Do you have a travel bucket list? I do. It’s not very big. Just a few key places I want to see before I can no longer travel.
At the top of that list was the Faroe Islands. And during this current trip, I got there.
The first question I usually get when I mention the Faroes is….where? Don’t feel bad if you asked that question even to yourself. About six years ago I noticed them on a map. I had never heard of the Faroes and looked into them. The photos I saw online looked amazing. It immediately went on my bucket list.
First, the basics……The Faroe Islands are a group of islands located about halfway between Iceland and Scotland. They have a population of 50,000 with 20,000 in the capital, Torshavn.
Technically part of Denmark, they accept the Danish Kroner but also have their own paper currency, the Faroese Kroner.
The islands are not easy to get to, only one airline offers service, Atlantic Airways, the official airline of the Faroes, with just a handful of flights daily. A couple of years ago they extended the runway and last year built a new terminal.
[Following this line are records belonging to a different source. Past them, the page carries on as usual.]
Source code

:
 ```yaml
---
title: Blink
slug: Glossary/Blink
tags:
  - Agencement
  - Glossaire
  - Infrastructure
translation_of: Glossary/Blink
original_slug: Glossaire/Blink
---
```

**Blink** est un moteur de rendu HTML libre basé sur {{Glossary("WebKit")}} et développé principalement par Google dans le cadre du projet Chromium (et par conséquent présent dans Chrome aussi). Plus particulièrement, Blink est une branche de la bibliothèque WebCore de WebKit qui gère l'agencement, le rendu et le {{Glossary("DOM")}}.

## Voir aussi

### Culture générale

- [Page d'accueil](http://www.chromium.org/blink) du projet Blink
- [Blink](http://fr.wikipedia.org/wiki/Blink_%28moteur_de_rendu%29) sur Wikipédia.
There are now two gates.
Thankfully, tourists have yet to discover this beautiful place so there are no tour groups and only a few cruises calling on the islands each year.
I flew from Edinburgh and what surprised me was that it seemed half of the people on the plane knew each other and a few even hugged the flight attendants while boarding.
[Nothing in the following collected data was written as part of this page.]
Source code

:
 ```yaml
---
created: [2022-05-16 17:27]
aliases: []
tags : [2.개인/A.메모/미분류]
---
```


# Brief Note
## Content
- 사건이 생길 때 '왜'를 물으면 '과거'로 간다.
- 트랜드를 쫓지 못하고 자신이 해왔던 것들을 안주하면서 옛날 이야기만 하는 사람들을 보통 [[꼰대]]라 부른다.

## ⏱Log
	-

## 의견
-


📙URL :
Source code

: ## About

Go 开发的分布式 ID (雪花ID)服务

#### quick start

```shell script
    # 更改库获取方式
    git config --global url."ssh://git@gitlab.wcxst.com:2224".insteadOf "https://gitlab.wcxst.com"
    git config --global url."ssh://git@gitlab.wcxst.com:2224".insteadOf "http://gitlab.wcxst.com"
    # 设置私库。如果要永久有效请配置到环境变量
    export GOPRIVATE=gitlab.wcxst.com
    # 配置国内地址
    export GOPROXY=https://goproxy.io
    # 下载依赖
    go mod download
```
There is one airport on the Faroes and it is about a 45 minute drive to Torshavn. If you go, you need to pre-arrange for a taxi but there is a public bus service as well. The taxi runs about 200 Kroner ($30 US.) per person and is shared with one or two other people. The bus is not free but doesn’t cost much. The ride from the airport into town is beautiful.
The hotels are a little behind the times–mine had the old fashion type of metal keys with the big key fob meaning you hand your key in when you leave the hotel and ask for it when you return. There are only five hotels in Torshavn with the largest, at about 100 rooms, just on the outskirts. I stayed at the Hafnia which is one of the oldest hotels but centrally located.
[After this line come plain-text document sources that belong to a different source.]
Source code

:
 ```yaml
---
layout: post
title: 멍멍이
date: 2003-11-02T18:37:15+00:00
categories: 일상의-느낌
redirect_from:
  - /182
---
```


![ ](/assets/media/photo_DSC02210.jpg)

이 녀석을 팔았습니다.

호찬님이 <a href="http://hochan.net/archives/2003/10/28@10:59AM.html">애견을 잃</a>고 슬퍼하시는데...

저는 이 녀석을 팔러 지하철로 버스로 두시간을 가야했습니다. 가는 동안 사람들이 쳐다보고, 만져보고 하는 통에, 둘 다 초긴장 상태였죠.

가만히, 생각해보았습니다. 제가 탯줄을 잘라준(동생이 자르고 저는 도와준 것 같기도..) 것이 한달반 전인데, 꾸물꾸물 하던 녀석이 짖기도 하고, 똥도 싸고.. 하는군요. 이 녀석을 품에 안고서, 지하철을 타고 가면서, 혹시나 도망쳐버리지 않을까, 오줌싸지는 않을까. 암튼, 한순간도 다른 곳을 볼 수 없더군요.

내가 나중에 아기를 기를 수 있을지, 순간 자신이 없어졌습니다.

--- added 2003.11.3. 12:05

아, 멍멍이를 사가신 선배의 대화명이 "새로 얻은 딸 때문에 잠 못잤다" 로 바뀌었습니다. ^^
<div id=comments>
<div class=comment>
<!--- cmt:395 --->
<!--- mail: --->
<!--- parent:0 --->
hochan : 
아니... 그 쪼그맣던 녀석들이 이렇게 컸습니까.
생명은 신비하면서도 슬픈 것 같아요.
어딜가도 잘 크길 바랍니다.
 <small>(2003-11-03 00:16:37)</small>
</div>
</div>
However, there is wifi everywhere and very good cell service.
The bus service in Torshavn has five lines and they are free. It’s a good way to see the city. The schoolkids use the buses to get to and from school as well as visit their friends and to the mall. I have never seen such well behaved kids.
Weather, surprisingly, isn’t that severe. While they do get snow in the winter, temperatures rarely go below 20 degree F in the winter nor above 60 in the summer.
Prices are high because just about everything has to be imported. Almost everyone I met spoke English very well, there is no crime to speak of–most people told me they leave their car keys in their cars and sometimes don’t bother to lock their house doors–and people are very friendly.
If you look in the above photo, you will see a church spire just left of center. To the right of that is a building with a glass top floor. That was my hotel and from there I took the first photo and the one below.
The pace of life in the Faroes is slow. Or should I say relaxed. I never saw anyone rushing or stressed out. Everyone seemed fairly happy.
The one mistake I did make was not renting a car. While there is a bus service to many areas of the islands, some of which are connected by tunnels, the best way to see the island is by car. Note, there are four traffic lights in the Faroes; Three are on one street in Torshavn and the fourth is in one small town somewhere.
Since I plan to go to Iceland in the fall, I think a return visit to the Faroes, only slightly more than an hour away by plane, will be necessary.
One last thing….there are no McDonald’s on the Faroes but there is a Burger King located in the city’s largest shopping mall, SMS. Including the supermarket and the three eateries in the food court, there are about 20 stores. For reference, a Whopper, fries and a coke went for just over $12. Ketchup was extra.